[Stored dataset items]
________

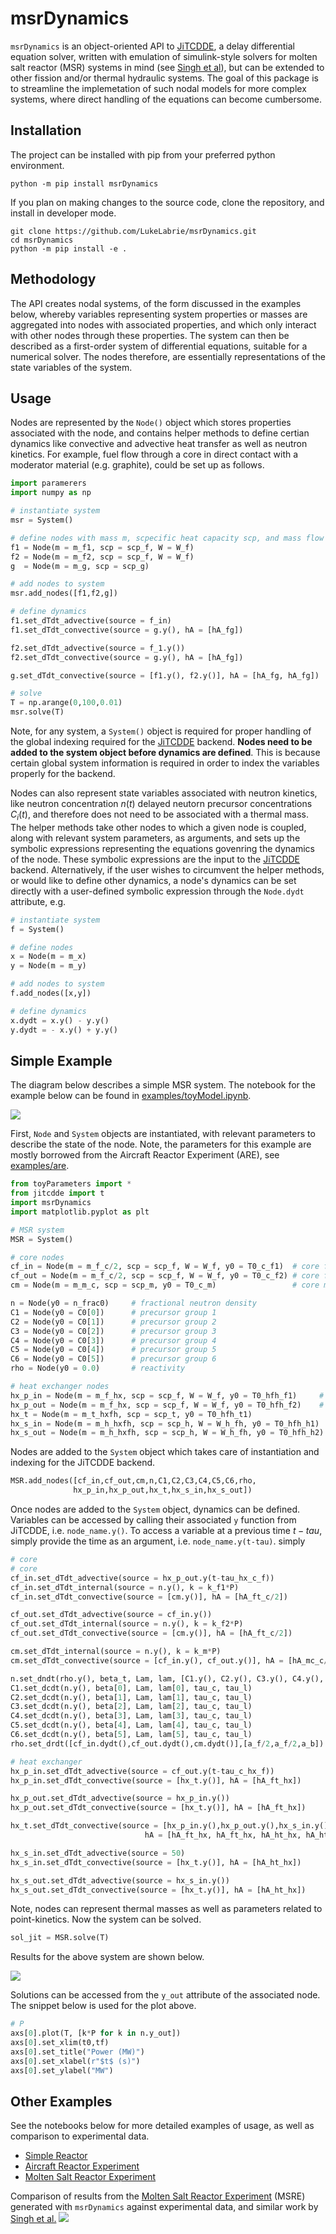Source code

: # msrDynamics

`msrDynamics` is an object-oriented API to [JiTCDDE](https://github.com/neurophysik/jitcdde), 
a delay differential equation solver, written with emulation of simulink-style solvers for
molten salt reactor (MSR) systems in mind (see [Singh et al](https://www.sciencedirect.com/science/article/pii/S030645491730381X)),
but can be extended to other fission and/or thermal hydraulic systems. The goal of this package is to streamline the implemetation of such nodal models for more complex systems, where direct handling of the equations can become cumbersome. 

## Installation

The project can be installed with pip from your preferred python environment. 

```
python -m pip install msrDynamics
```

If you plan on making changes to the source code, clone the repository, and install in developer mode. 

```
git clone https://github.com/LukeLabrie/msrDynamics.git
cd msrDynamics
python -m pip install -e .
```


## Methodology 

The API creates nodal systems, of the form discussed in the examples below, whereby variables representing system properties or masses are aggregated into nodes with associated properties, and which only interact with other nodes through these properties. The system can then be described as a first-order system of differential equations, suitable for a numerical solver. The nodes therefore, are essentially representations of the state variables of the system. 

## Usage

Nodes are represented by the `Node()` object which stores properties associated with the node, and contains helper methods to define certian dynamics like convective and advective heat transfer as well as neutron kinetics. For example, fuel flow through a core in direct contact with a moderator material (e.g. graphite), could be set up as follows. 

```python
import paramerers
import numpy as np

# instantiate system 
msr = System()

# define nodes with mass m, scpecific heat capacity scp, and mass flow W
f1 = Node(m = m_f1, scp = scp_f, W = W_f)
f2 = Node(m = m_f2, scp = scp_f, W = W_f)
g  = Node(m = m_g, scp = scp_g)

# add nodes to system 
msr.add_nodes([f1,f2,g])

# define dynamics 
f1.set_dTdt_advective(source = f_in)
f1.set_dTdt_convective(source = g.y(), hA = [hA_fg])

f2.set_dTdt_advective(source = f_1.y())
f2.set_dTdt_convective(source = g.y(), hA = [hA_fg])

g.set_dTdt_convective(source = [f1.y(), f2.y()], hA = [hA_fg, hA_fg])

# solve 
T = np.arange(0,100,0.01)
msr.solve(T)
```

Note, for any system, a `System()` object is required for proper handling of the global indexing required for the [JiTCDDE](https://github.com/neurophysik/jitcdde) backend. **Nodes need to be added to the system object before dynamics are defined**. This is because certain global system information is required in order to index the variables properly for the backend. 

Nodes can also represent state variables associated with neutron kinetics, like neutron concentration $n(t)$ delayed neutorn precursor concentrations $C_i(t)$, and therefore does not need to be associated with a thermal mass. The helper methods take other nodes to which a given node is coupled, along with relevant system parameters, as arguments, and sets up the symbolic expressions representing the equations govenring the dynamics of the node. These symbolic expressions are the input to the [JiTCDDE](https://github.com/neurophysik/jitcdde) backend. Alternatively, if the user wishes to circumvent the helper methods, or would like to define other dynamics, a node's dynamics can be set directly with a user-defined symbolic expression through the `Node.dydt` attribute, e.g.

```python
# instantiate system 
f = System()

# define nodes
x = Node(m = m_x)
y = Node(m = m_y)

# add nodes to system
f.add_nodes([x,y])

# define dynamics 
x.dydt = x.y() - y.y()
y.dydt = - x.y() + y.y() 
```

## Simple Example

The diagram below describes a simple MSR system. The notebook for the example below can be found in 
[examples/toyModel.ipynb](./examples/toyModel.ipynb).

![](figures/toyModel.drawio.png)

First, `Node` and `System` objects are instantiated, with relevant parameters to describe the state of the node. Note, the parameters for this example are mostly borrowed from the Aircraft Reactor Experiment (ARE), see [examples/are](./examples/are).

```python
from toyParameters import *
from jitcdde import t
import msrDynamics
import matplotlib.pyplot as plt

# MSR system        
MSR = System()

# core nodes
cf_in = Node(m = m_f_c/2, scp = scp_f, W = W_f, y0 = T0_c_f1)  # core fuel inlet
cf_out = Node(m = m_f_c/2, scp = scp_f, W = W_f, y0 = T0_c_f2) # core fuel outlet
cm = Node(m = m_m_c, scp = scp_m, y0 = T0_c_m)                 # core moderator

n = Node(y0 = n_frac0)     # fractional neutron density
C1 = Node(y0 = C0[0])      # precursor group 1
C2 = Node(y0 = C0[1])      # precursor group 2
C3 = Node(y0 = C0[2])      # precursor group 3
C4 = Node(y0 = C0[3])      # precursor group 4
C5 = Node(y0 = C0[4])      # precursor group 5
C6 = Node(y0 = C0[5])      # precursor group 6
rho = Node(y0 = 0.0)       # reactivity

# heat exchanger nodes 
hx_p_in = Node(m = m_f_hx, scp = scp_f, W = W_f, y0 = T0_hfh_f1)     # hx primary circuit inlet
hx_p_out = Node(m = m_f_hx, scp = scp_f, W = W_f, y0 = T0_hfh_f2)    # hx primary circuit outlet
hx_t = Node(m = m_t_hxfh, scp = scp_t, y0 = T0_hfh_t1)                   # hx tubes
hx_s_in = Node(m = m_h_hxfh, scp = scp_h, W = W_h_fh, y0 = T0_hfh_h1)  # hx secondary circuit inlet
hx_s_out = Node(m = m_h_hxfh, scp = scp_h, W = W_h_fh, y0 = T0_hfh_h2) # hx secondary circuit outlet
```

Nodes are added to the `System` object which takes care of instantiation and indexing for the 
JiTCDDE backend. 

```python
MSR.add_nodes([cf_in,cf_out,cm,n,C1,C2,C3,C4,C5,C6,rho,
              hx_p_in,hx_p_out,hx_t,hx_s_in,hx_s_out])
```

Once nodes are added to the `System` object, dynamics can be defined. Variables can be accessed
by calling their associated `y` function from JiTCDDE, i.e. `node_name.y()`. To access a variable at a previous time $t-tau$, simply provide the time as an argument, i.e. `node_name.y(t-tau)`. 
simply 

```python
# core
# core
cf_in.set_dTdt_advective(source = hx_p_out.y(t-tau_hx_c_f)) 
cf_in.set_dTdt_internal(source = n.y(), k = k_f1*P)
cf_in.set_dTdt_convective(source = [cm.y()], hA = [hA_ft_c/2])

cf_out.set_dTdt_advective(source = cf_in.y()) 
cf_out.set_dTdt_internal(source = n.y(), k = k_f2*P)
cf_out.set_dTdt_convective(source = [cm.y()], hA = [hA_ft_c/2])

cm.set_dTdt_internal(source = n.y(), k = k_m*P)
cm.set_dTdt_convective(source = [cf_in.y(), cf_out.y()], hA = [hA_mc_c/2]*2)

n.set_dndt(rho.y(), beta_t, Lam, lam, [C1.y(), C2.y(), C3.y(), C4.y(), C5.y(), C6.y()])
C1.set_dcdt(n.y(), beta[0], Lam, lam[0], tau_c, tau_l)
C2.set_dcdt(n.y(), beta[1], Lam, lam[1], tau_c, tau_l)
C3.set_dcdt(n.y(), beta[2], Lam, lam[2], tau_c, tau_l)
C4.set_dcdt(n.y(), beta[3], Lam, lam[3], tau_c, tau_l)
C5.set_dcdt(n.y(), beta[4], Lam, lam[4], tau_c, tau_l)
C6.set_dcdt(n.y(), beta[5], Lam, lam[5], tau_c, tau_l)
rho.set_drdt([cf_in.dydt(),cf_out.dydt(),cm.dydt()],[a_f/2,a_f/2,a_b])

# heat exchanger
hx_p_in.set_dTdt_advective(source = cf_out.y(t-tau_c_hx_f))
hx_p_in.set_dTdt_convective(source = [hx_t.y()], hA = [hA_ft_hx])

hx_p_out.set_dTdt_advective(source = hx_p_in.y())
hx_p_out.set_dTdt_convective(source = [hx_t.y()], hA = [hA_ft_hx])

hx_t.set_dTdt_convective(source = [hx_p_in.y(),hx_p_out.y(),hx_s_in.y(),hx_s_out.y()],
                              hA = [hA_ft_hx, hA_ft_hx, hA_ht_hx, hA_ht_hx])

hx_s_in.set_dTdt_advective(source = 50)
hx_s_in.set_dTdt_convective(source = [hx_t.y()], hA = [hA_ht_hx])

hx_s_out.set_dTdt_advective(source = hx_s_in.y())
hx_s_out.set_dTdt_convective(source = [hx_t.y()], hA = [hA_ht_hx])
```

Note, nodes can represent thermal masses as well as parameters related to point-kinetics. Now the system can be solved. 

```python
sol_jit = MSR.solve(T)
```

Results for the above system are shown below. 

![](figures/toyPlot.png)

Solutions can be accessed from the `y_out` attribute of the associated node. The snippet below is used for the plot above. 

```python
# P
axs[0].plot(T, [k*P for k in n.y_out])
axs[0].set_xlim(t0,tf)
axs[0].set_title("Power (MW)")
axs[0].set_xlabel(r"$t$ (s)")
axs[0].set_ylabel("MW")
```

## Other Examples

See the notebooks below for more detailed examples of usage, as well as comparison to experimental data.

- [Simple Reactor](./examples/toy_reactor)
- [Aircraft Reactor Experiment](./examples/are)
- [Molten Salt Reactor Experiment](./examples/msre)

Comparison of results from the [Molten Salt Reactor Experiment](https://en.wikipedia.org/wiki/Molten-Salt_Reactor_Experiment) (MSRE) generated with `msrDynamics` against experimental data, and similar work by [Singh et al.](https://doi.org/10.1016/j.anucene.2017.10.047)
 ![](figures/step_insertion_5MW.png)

________

## Work item:
Find the string "secondary" in the entries above. Copy each line where it occurs.

## Final answer:
hx_s_in = Node(m = m_h_hxfh, scp = scp_h, W = W_h_fh, y0 = T0_hfh_h1)  # hx secondary circuit inlet
hx_s_out = Node(m = m_h_hxfh, scp = scp_h, W = W_h_fh, y0 = T0_hfh_h2) # hx secondary circuit outlet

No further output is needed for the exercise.